Investigating the ONSEN Genome in Arabidopsis
Stress is an essential factor whose role in shaping the biology of organisms is not fully understood. Studies conducted on the flower of Arabidopsis have greatly expanded our understanding of the mechanisms involved in the formation of stress elements and their effect on gene regulation (Niu et al., 2022). The scientists conducted experiments investigating how a mobile element such as a DNA sequence can move within the ONSEN genome (Boonjing et al., 2020).
This genome is a transposon that has an increased response to stress. This means that he is usually in a state of rest all the time. However, he can become active when exposed to stress. Examples of such an impact may be a sharp change in temperature towards heat or some other external influence.
Activation Mechanism of the ONSEN Transposon
Genes regulating abscisic acid (ABA) can trigger the activity of the ONSEN genome. In this case, the ABA hormone plays a crucial role in prescribing the response of plants to external stress factors (Klein & Anderson, 2022). Receptors highly responsive to ABA may be encoded when ONSEN is inserted. Thus, they can become dysfunctional, significantly reducing plants’ susceptibility to the hormone (Klein & Anderson, 2022). This discovery is an essential advance in biology as it could potentially help in the genetic improvement of plants to make them less sensitive to environmental changes.

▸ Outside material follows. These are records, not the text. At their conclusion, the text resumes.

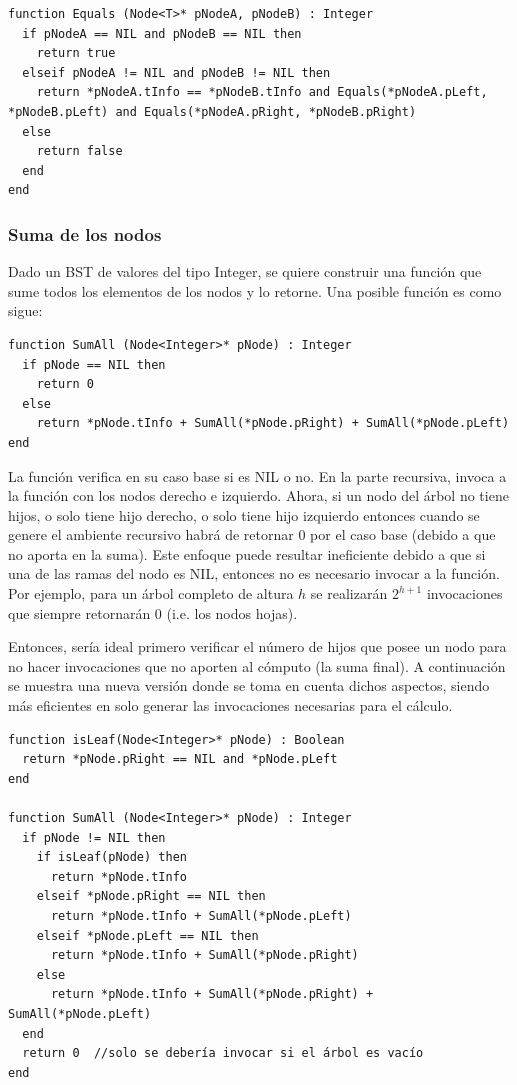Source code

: \begin{lstlisting}[upquote=true, language=pseudo]
function Equals (Node<T>* pNodeA, pNodeB) : Integer
  if pNodeA == NIL and pNodeB == NIL then
    return true
  elseif pNodeA != NIL and pNodeB != NIL then
    return *pNodeA.tInfo == *pNodeB.tInfo and Equals(*pNodeA.pLeft, *pNodeB.pLeft) and Equals(*pNodeA.pRight, *pNodeB.pRight)
  else
    return false
  end
end
\end{lstlisting}


\subsubsection{Suma de los nodos}

Dado un BST de valores del tipo Integer, se quiere construir una función que sume todos los elementos de los nodos y lo retorne. Una posible función es como sigue:

\begin{lstlisting}[upquote=true, language=pseudo]
function SumAll (Node<Integer>* pNode) : Integer
  if pNode == NIL then
    return 0
  else
    return *pNode.tInfo + SumAll(*pNode.pRight) + SumAll(*pNode.pLeft)
end
\end{lstlisting}

La función verifica en su caso base si es NIL o no. En la parte recursiva, invoca a la función con los nodos derecho e izquierdo. Ahora, si un nodo del árbol no tiene hijos, o solo tiene hijo derecho, o solo tiene hijo izquierdo entonces cuando se genere el ambiente recursivo habrá de retornar 0 por el caso base (debido a que no aporta en la suma). Este enfoque puede resultar ineficiente debido a que si una de las ramas del nodo es NIL, entonces no es necesario invocar a la función. Por ejemplo, para un árbol completo de altura $h$ se realizarán $2^{h+1}$ invocaciones que siempre retornarán 0 (i.e. los nodos hojas).

Entonces, sería ideal primero verificar el número de hijos que posee un nodo para no hacer invocaciones que no aporten al cómputo (la suma final). A continuación se muestra una nueva versión donde se toma en cuenta dichos aspectos, siendo más eficientes en solo generar las invocaciones necesarias para el cálculo.

\begin{lstlisting}[upquote=true, language=pseudo]
function isLeaf(Node<Integer>* pNode) : Boolean
  return *pNode.pRight == NIL and *pNode.pLeft
end

function SumAll (Node<Integer>* pNode) : Integer
  if pNode != NIL then
    if isLeaf(pNode) then
      return *pNode.tInfo
    elseif *pNode.pRight == NIL then
      return *pNode.tInfo + SumAll(*pNode.pLeft)
    elseif *pNode.pLeft == NIL then
      return *pNode.tInfo + SumAll(*pNode.pRight)
    else
      return *pNode.tInfo + SumAll(*pNode.pRight) + SumAll(*pNode.pLeft)
  end
  return 0	//solo se debería invocar si el árbol es vacío
end
\end{lstlisting}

The Role of Abscisic Acid (ABA) in Stress Response
ABA is an essential element that regulates the response of plants to stress. Plants can improve gas exchange by abolishing solid sensitivity to external influences such as increased air temperature, cold, or drought (Vanderschuren et al., 2020). Thus, the inability of plants to respond to stress can lead to the fact that they will not be able to respond effectively enough to stress, which will not allow them to adapt to external conditions and reduce yield. In addition, the susceptibility of crops to diseases can increase significantly due to their weakened response, which will lead to their mass extinction.
Implications of Research
This transgenerational effect can be traced to a phenomenon that determines epigenetic inheritance. Insertion of ONSEN into one of the generations of plants can lead to changes in the structure of the affected genes, making them less susceptible to transcription (Ito, 2022). The consequences of this discovery may affect a holistic understanding of the impact of stress conditions on the biology of plant populations. How genes are regulated may be subject to massive changes due to the activation of transposons such as ONSEN. Understanding how organisms can respond to stress can further give scientists insight into how plants can be more resilient.
References
Boonjing, P., Masuta, Y., Nozawa, K., Kato, A., & Ito, H. (2020). The effect of zebularine on the heat-activated retrotransposon ONSEN in Arabidopsis thaliana and Vigna angularis. Genes & Genetic Systems, 95(4), 165-172.
Ito, H. (2022). Environmental stress and transposons in plants. Genes & Genetic Systems, 97(4), 169-175.
Klein, S. P., & Anderson, S. N. (2022). The evolution and function of transposons in epigenetic regulation in response to the environment. Current Opinion in Plant Biology, 69, 102277.
Niu, X., Chen, L., Kato, A., & Ito, H. (2022). Regulatory mechanism of a heat-activated retrotransposon by DDR complex in Arabidopsis thaliana. Frontiers in Plant Science, 13, 5169.
Vanderschuren, H., Zaidi, S. S. E. A., Shakir, S., Mehta, D., Nguyen, V., & Gutzat, R. (2022). Profiling of eccDNAs in Arabidopsis indicates shift in population of TE-derived eccDNAs in response to stress, cellular state, and epigenetic processes.